We stood up. She walked me to the door; from the street came a wall of heat. Loud cries and noises held us there in the doorway.
‘A hundred yards, the first one on your right. A posh wine shop,’ she explained. ‘You can mention the restaurant’s name; I’ve already phoned. Surprised? Why? I have a good imagination, you know. When it comes to him, I can imagine just about anything. I’ll bet he wants at least eight bottles.’
‘Ten.’
‘You see?
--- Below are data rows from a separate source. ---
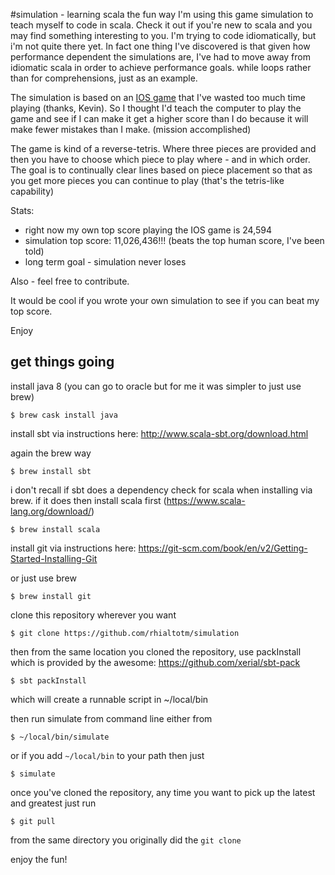 #simulation - learning scala the fun way
I'm using this game simulation to teach myself to code in scala.
Check it out if you're new to scala and 
you may find something interesting to you. 
I'm trying to code idiomatically, but i'm not quite there yet.  In fact one thing I've discovered 
is that given how performance dependent the simulations are, I've had to move away
from idiomatic scala in order to achieve performance goals.  while loops rather than
for comprehensions, just as an example.  


The simulation is based on an [IOS game](https://itunes.apple.com/us/app/1010!/id911793120?mt=8) 
that I've wasted too much time playing (thanks, Kevin). So I thought I'd teach 
the computer to play the game and see if I can make it get a higher score than I do 
because it will make fewer mistakes than I make.  (mission accomplished)

The game is kind of a reverse-tetris.  Where three pieces are provided and then
you have to choose which piece to play where - and in which order.  The goal is
to continually clear lines based on piece placement so that as you get more pieces
you can continue to play (that's the tetris-like capability)


Stats:
* right now my own top score playing the IOS game is 24,594  
* simulation top score:  11,026,436!!! (beats the top human score, I've been told)
* long term goal - simulation never loses

Also - feel free to contribute. 

It would be cool if you wrote your own simulation to see if you can beat my top score.

Enjoy

## get things going

install java 8 (you can go to oracle but for me it was simpler to just use brew)

```
$ brew cask install java
```

install sbt via instructions here: http://www.scala-sbt.org/download.html

again the brew way
```
$ brew install sbt
```

i don't recall if sbt does a dependency check for scala when installing via brew. if it does
then install scala first (https://www.scala-lang.org/download/)

```
$ brew install scala 
```

install git via instructions here: https://git-scm.com/book/en/v2/Getting-Started-Installing-Git 

or just use brew

```
$ brew install git
```

clone this repository wherever you want
```
$ git clone https://github.com/rhialtotm/simulation
```

then from the same location you cloned the repository, 
use packInstall which is provided by the awesome: https://github.com/xerial/sbt-pack 

```
$ sbt packInstall
```

which will create a runnable script in ~/local/bin

then run simulate from command line either from 

```
$ ~/local/bin/simulate
```

or if you add `~/local/bin` to your path then just

```
$ simulate
```

once you've cloned the repository, any time you want to pick up the latest and greatest just run 
```
$ git pull
```
from the same directory you originally did the `git clone`

enjoy the fun!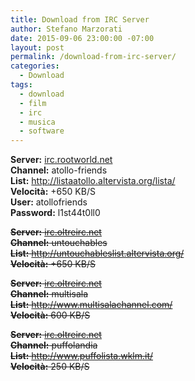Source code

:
 ```yaml
---
title: Download from IRC Server
author: Stefano Marzorati
date: 2015-09-06 23:00:00 -07:00
layout: post
permalink: /download-from-irc-server/
categories:
  - Download
tags:
  - download
  - film
  - irc
  - musica
  - software
---
```

**Server:** <a href="irc://irc.rootworld.net" target="_blank">irc.rootworld.net</a>  
**Channel:** atollo-friends  
**List:** <a href="http://listaatollo.altervista.org/lista/" target="_blank">http://listaatollo.altervista.org/lista/</a>  
**Velocità:** +650 KB/S   
**User:** atollofriends   
**Password:** l1st44t0ll0   

<del>**Server:** <a href="irc://irc.oltreirc.net" target="_blank">irc.oltreirc.net</a>  
**Channel:** untouchables  
**List:** <a href="http://untouchableslist.altervista.org/" target="_blank">http://untouchableslist.altervista.org/</a>  
**Velocità:** +650 KB/S   </del>

<del>**Server:** <a href="irc://irc.oltreirc.net" target="_blank">irc.oltreirc.net</a>  
**Channel:** multisala  
**List:** <a href="http://www.multisalachannel.com/" target="_blank">http://www.multisalachannel.com/</a>  
**Velocità:** 600 KB/S   </del>

<del>**Server:** <a href="irc://irc.oltreirc.net" target="_blank">irc.oltreirc.net</a>  
**Channel:** puffolandia  
**List:** <a href="http://www.puffolista.wklm.it/" target="_blank">http://www.puffolista.wklm.it/</a>  
**Velocità:** 250 KB/S   </del>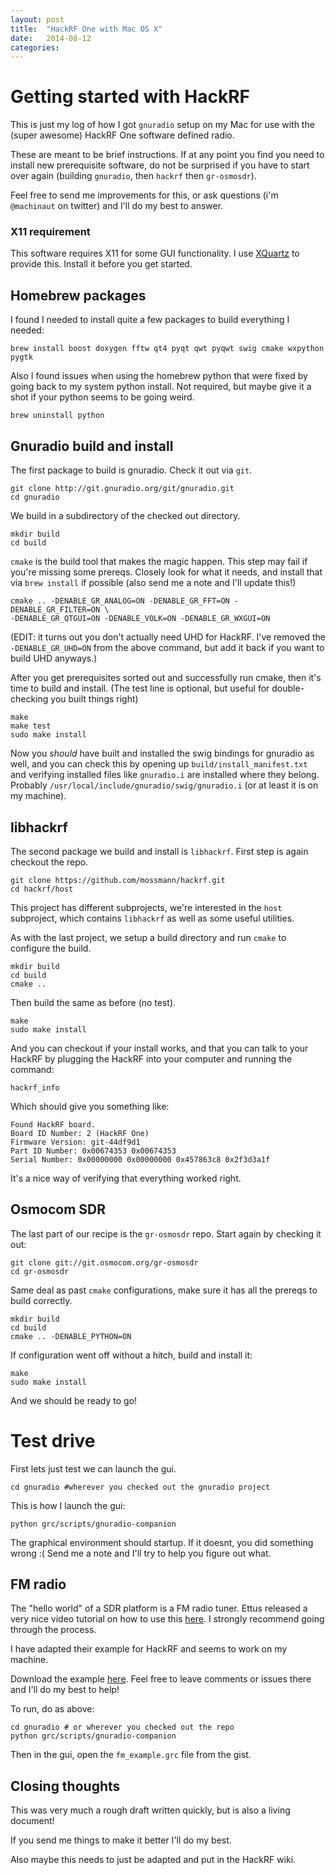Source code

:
```yaml
---
layout: post
title:  "HackRF One with Mac OS X"
date:   2014-08-12
categories:
---
```


# Getting started with HackRF

This is just my log of how I got `gnuradio` setup on my Mac for use with the
(super awesome) HackRF One software defined radio.

These are meant to be brief instructions.  If at any point you find you need to
install new prerequisite software, do not be surprised if you have to start over
again (building `gnuradio`, then `hackrf` then `gr-osmosdr`).

Feel free to send me improvements for this, or ask questions (i'm `@machinaut`
on twitter) and I'll do my best to answer.

### X11 requirement

This software requires X11 for some GUI functionality.  I use
[XQuartz](http://xquartz.macosforge.org/landing/) to provide this.  Install it
before you get started.

## Homebrew packages 

I found I needed to install quite a few packages to build everything I needed:

    brew install boost doxygen fftw qt4 pyqt qwt pyqwt swig cmake wxpython pygtk

Also I found issues when using the homebrew python that were fixed by going back
to my system python install.  Not required, but maybe give it a shot if your
python seems to be going weird.

    brew uninstall python

## Gnuradio build and install

The first package to build is gnuradio.  Check it out via `git`.

    git clone http://git.gnuradio.org/git/gnuradio.git
    cd gnuradio

We build in a subdirectory of the checked out directory.

    mkdir build
    cd build

`cmake` is the build tool that makes the magic happen.  This step may fail if
you're missing some prereqs.  Closely look for what it needs, and install that
via `brew install` if possible (also send me a note and I'll update this!)

    cmake .. -DENABLE_GR_ANALOG=ON -DENABLE_GR_FFT=ON -DENABLE_GR_FILTER=ON \
    -DENABLE_GR_QTGUI=ON -DENABLE_VOLK=ON -DENABLE_GR_WXGUI=ON

(EDIT: it turns out you don't actually need UHD for HackRF.  I've removed the
`-DENABLE_GR_UHD=ON` from the above command, but add it back if you want to
build UHD anyways.)

After you get prerequisites sorted out and successfully run cmake, then it's
time to build and install. (The test line is optional, but useful for
double-checking you built things right)

    make
    make test
    sudo make install

Now you *should* have built and installed the swig bindings for gnuradio as
well, and you can check this by opening up `build/install_manifest.txt` and
verifying installed files like `gnuradio.i` are installed where they belong.
Probably `/usr/local/include/gnuradio/swig/gnuradio.i` (or at least it is on my
machine).

## libhackrf

The second package we build and install is `libhackrf`.  First step is again
checkout the repo.

    git clone https://github.com/mossmann/hackrf.git
    cd hackrf/host

This project has different subprojects, we're interested in the `host`
subproject, which contains `libhackrf` as well as some useful utilities.

As with the last project, we setup a build directory and run `cmake` to
configure the build.

    mkdir build
    cd build
    cmake ..

Then build the same as before (no test).

    make
    sudo make install

And you can checkout if your install works, and that you can talk to your HackRF
by plugging the HackRF into your computer and running the command:

    hackrf_info

Which should give you something like:

    Found HackRF board.
    Board ID Number: 2 (HackRF One)
    Firmware Version: git-44df9d1
    Part ID Number: 0x00674353 0x00674353
    Serial Number: 0x00000000 0x00000000 0x457863c8 0x2f3d3a1f

It's a nice way of verifying that everything worked right.

## Osmocom SDR

The last part of our recipe is the `gr-osmosdr` repo.  Start again by checking
it out:

    git clone git://git.osmocom.org/gr-osmosdr
    cd gr-osmosdr

Same deal as past `cmake` configurations, make sure it has all the prereqs to
build correctly.

    mkdir build
    cd build
    cmake .. -DENABLE_PYTHON=ON

If configuration went off without a hitch, build and install it:

    make
    sudo make install

And we should be ready to go!

# Test drive

First lets just test we can launch the gui.

    cd gnuradio #wherever you checked out the gnuradio project

This is how I launch the gui:

    python grc/scripts/gnuradio-companion

The graphical environment should startup.  If it doesnt, you did something wrong
:(  Send me a note and I'll try to help you figure out what.

## FM radio

The "hello world" of a SDR platform is a FM radio tuner.  Ettus released a very
nice video tutorial on how to use this
[here](http://www.ettus.com/kb/detail/sdr-for-beginners-building-an-fm-receiver-with-the-usrp-and-gnu-radio).
I strongly recommend going through the process.

I have adapted their example for HackRF and seems to work on my machine.

Download the example
[here](https://gist.github.com/machinaut/addf3438ef0c1a9cad38).  Feel free to
leave comments or issues there and I'll do my best to help!

To run, do as above:

    cd gnuradio # or wherever you checked out the repo
    python grc/scripts/gnuradio-companion

Then in the gui, open the `fm_example.grc` file from the gist.

## Closing thoughts

This was very much a rough draft written quickly, but is also a living document!

If you send me things to make it better I'll do my best.

Also maybe this needs to just be adapted and put in the HackRF wiki.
A gentleman besides.’ In the light of day she appeared very pale, the furrow between her brows delicate and deep-set like a dimple. ‘Maybe we might have a chance to talk a little more, the two of us.’
‘I’m leaving tomorrow night. Or at least I think so. I don’t know about him. He wouldn’t tell me anything, as usual.’
‘He’s always been that way.’
‘I know. I realized that too.’
She clamped her hands under her armpits again, facing the street and its noises with a stern expression. For a moment she seemed anything but young.
‘I didn’t ask you about Turin. Silly me. Is it really as beautiful as they say? I’d like to go to university there. I’ll have to spend a whole year persuading and reconciling my mother to it, I know that, but in the end… I have a peculiar way, if I dig in my heels and push myself, I manage to win. Always.’
‘You’re very smart.’
‘Don’t call me smart,’ she protested curtly. Her hand waved off my remark. ‘I hate the smart girl everyone compliments. I’m determined. That’s all. And not a word about Turin. Swear.’
‘I swear.’
‘Why didn’t he go out for a walk today?’
‘He didn’t want to.’
‘If he doesn’t walk, at least a little, he gets irritable. There’s still time before supper. When you come back, why don’t you suggest it to him? By now he may have changed his mind.’
‘If I say something, he’ll immediately say no. You can bet on it.’
‘True, true!’ She laughed, revelling in it, her torso swaying, her neck slightly tipped back. ‘That “no” of his. Magnificent! A rifle shot, aimed at everything.’
‘But I’ll suggest it to him anyway, okay?’
She nodded, her teeth nervously pulling at, worrying her upper lip.
‘Just one thing,’ I ventured, ‘you, for four years… Writing to him was out, so did you phone him?’
She immediately withdrew behind a glassy smile.
‘No,’ she replied, her voice strained, ‘not a word. That’s enough now: I’ve already said too much.’
‘But he…’
‘He’s at the house, he has to walk, has to eat. That’s all. Let’s leave things as they are.’
‘All right.’
‘Why, did he say anything to you maybe? About me?’ Her voice came out laboured, almost stifled.